Among the inhabitants of the sea, it is one of the most popular subjects for those who photograph the beauties of the blue planet. And it is one of the symbols of the Mediterranean, although it is also present in the Atlantic Ocean. Belonging to the Serranidae family, which has about eighty species, eight of which are at home in the Mare Nostrum, the Dusky Grouper (Epinephelus marginatus) is certainly the most widespread and familiar. Among the largest bony fish in the Mediterranean, carnivorous and formidable predator at the top of the food chain, it plays a delicate and fundamental role in the ecological balance of the sea. Therefore, the progressive decrease found throughout the Mediterranean basin represents a serious problem, confirmed by the "vulnerability" assessment that the IUCN, the International Union for Conservation of Nature, has attributed to the species.

Groupers are territorial animals, living alone in their burrows among the rocks, but it is not uncommon to find them nesting among the sandy seabeds where Posidonia and Zostera grow. It prefers to live between 10 and 200 meters, but some specimens have been found even at greater depths. It hunts its prey during the day, mostly cephalopods and fish. It is not aggressive with species that are not among its prey, but tends to be aggressive with marine animals that share its territory and with other male groupers.

The large head is a peculiarity of groupers. Like the large mouth, with a mandible protruding from the maxilla, equipped with canines and other teeth, inclined inwards, some mobile and depressible, functional to the variety of prey it feeds on. The body is robust. The color can vary during the breeding season and in particular situations, such as when the animal is scared. In general, the back has a coloration between dark brown and dark red with numerous gray or yellowish spots, distributed everywhere even on the head; the belly is lighter, tending towards yellow.
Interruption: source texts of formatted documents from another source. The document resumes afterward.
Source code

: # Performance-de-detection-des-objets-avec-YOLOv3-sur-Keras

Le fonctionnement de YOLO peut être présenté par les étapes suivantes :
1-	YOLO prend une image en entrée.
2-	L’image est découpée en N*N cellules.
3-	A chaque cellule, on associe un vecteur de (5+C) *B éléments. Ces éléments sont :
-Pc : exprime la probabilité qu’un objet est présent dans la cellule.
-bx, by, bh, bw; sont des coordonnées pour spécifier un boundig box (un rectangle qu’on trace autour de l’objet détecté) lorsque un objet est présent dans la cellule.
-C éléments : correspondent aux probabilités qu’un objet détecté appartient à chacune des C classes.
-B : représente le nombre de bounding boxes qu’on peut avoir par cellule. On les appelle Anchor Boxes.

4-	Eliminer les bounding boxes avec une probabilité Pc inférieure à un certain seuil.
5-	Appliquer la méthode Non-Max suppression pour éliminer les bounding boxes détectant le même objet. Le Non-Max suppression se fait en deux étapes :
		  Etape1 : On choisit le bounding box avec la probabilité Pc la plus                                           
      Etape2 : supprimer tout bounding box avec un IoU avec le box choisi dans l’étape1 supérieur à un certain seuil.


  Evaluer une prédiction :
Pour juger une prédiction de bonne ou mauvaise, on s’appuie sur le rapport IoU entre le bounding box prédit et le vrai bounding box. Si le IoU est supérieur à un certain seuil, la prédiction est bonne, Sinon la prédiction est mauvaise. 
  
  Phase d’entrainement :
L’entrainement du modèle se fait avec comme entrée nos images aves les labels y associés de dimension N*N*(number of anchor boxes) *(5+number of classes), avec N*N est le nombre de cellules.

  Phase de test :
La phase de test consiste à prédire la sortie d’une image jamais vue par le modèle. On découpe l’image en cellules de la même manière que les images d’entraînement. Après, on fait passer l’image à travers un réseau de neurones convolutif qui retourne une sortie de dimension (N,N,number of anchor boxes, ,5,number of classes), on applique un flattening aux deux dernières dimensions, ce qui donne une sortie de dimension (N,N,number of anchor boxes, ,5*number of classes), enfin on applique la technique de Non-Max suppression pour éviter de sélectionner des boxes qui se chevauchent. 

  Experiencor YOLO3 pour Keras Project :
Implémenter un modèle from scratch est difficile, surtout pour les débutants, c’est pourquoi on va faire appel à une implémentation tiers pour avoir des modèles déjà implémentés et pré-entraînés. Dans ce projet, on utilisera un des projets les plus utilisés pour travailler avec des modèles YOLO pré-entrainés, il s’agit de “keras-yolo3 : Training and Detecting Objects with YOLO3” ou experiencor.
The odd fins are dark brown with a white edge at the tip, the pelvic and pectoral fins are dark, yellowish at the base. The tail, with a rounded fan shape, is streaked with white. It has spines on the long dorsal fin and on the anal fin. It can reach one meter and twenty in length and an average weight of sixty kilos in the male. The female is smaller.

Groupers can live up to fifty years. They are protogynous hermaphrodites, meaning they are born female and reach sexual maturity at 5 years of age. Then, around 12 years of age, and in any case between 10 and 15, they become male. While this is the general “rule,” there are also particular situations, mostly related to the needs of the species, in which the sex change does not occur.

In the Mediterranean, it is during the summer season that grouper specimens temporarily give up solitary life and gather together for reproduction with other similar ones, in sites at a depth of between 15 and 30 meters. The species has been subject to excessive hunting, especially in the last century, which has led to its reduction everywhere, even making it rare in some parts of the Mediterranean where it was once very widespread. Since the adults and larger specimens, therefore the males, are preferred as prey, imbalances have been created in the population between males and females, thus interfering with the reproductive capacity of the species. But also the pollution of the sea and increasingly the effects of global warming represent threats to groupers. In recent decades, various protection projects have been dedicated to them and in any case in the Marine Protected Areas active protection is starting to bear fruit. Considered an endangered species in the Mediterranean and in the rest of the world, it is protected by the Bern and Barcelona Conventions. And it is a precious indicator of the ecological balance of the sea: where there are groupers, it means that the food chain works, that there is biological variety, that protection is effective.

The Italian Marine Protected Areas also include the rarer Red Grouper (Mycteroperca rubra), reddish brown, darker on the back and much less on the belly, with dark lines and white spots on the sides, and the Golden Grouper (Epinephelus costae), also known as the ductus, two-coloured with a brown and beige body with a characteristic ovoid golden spot near the gill cover and very visible bands on the sides.